» TASK MATERIAL
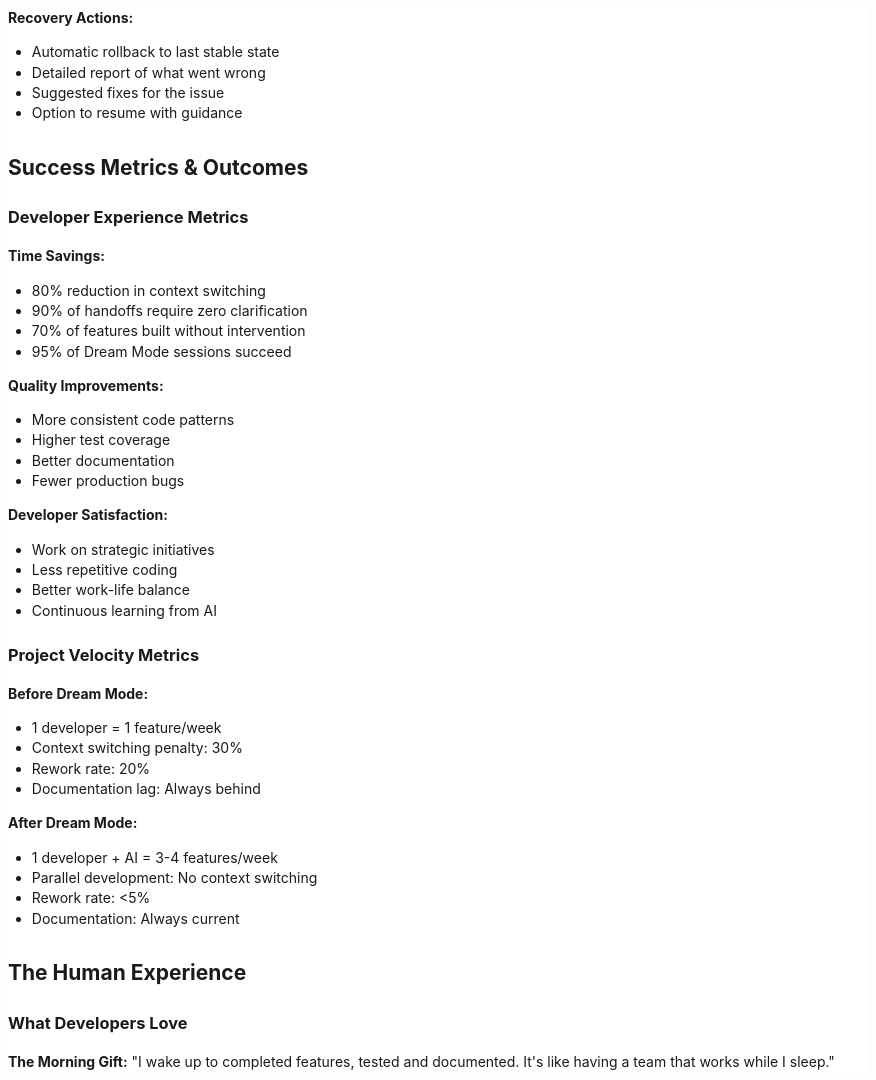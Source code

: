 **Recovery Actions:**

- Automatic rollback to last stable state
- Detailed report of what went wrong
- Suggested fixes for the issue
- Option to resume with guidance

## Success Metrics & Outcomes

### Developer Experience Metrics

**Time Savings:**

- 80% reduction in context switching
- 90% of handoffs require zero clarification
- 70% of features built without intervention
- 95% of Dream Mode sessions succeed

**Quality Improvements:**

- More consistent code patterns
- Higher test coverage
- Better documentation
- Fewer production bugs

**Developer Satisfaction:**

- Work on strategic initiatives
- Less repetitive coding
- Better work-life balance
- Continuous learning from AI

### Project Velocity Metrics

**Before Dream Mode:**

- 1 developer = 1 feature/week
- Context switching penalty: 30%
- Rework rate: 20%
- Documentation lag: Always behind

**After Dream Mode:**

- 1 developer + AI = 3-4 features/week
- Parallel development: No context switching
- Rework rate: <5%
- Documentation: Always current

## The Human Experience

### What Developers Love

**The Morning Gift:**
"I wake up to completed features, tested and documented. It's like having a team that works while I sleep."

* * *

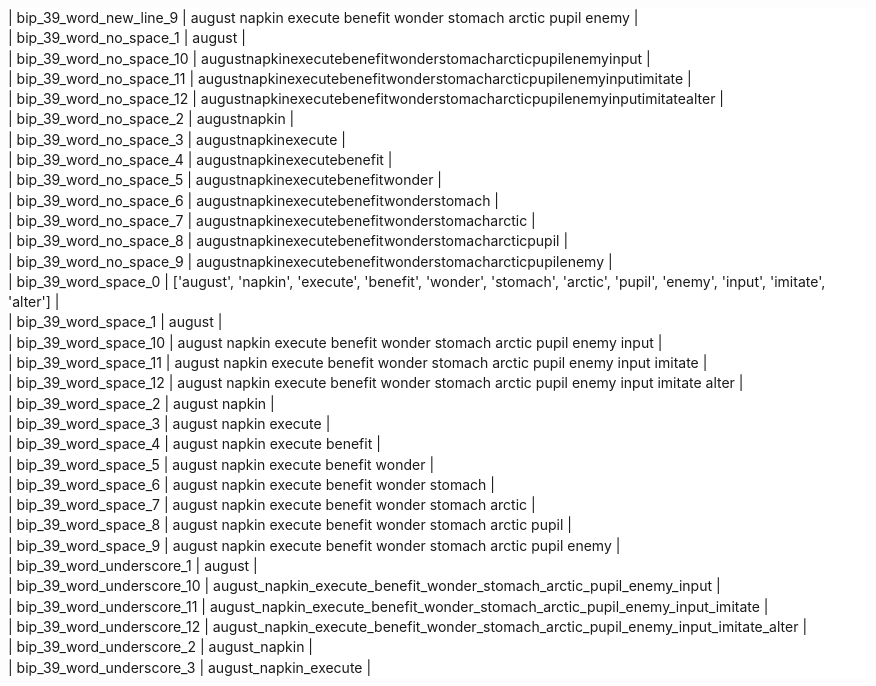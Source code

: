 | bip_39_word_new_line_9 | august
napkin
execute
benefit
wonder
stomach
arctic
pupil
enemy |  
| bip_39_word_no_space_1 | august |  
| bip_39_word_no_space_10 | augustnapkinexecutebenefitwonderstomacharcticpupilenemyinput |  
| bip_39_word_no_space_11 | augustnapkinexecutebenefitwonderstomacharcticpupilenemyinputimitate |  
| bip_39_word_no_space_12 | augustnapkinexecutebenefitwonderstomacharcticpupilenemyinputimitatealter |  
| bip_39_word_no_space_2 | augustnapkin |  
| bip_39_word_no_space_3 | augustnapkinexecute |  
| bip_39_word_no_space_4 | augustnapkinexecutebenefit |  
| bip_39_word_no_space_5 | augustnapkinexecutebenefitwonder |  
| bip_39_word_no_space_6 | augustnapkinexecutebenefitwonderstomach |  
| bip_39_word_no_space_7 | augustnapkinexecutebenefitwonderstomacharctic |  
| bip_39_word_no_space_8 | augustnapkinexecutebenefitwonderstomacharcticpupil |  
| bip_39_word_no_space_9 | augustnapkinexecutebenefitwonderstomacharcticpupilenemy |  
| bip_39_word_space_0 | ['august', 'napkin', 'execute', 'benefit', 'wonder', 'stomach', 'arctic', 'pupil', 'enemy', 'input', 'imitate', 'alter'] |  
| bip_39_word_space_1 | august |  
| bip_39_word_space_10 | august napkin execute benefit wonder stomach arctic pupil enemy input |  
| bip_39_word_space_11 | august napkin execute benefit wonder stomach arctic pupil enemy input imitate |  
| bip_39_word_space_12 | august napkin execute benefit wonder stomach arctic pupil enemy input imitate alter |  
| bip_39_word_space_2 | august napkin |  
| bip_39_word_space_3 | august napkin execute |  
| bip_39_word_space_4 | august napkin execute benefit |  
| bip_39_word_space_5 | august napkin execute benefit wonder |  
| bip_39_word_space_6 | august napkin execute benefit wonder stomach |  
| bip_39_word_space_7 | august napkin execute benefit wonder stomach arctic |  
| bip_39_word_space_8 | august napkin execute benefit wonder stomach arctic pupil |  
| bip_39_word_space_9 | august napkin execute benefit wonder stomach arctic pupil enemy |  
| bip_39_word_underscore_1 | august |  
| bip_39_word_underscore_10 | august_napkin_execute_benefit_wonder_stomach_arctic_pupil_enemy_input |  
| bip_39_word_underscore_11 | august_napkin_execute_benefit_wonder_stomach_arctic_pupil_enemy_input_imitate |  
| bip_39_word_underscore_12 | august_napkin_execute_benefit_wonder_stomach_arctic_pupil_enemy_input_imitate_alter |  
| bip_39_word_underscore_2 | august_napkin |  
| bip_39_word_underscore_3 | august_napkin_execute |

==

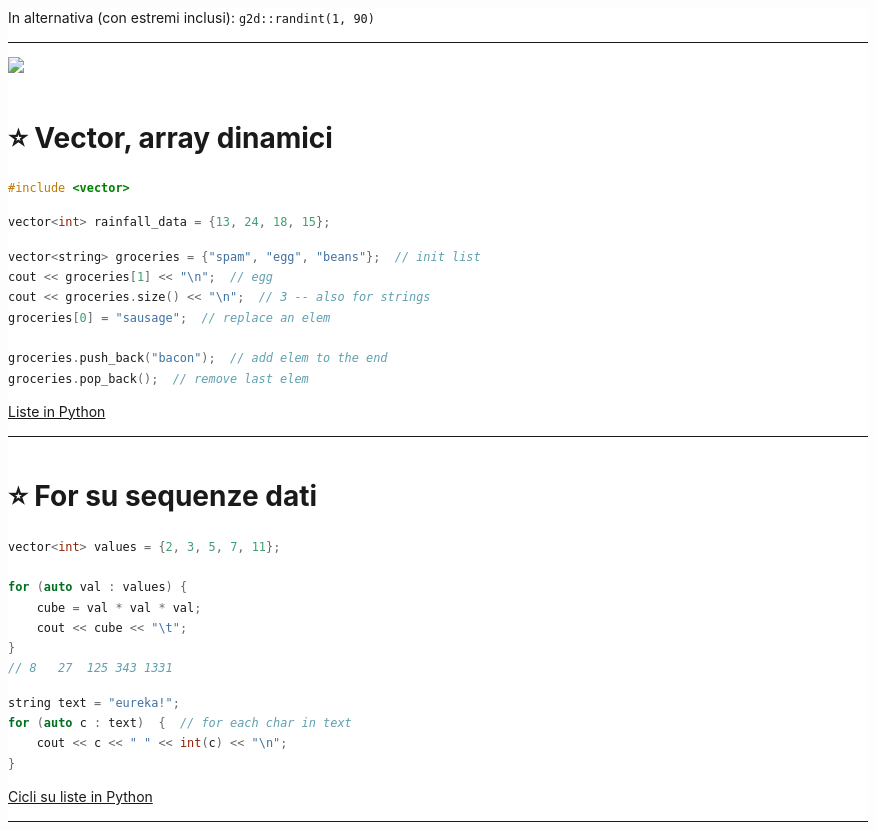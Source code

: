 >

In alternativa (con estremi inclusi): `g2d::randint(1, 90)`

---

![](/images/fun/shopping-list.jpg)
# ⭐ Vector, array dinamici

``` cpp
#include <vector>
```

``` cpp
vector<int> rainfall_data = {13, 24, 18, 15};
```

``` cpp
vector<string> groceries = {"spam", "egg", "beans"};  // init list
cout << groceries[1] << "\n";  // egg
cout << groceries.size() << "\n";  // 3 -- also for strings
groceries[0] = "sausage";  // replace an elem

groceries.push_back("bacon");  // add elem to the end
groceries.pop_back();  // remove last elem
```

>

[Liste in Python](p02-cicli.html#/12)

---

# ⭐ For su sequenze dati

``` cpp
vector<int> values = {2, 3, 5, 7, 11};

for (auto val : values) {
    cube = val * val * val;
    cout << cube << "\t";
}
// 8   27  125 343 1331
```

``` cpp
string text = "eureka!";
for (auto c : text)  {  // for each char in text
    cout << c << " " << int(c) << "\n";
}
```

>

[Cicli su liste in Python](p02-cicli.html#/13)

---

» EXERCISE DESCRIPTION
For the word "html", say how many lines of the records above contain it. Reply with the number alone.

» OUTPUT OF THE TASK
2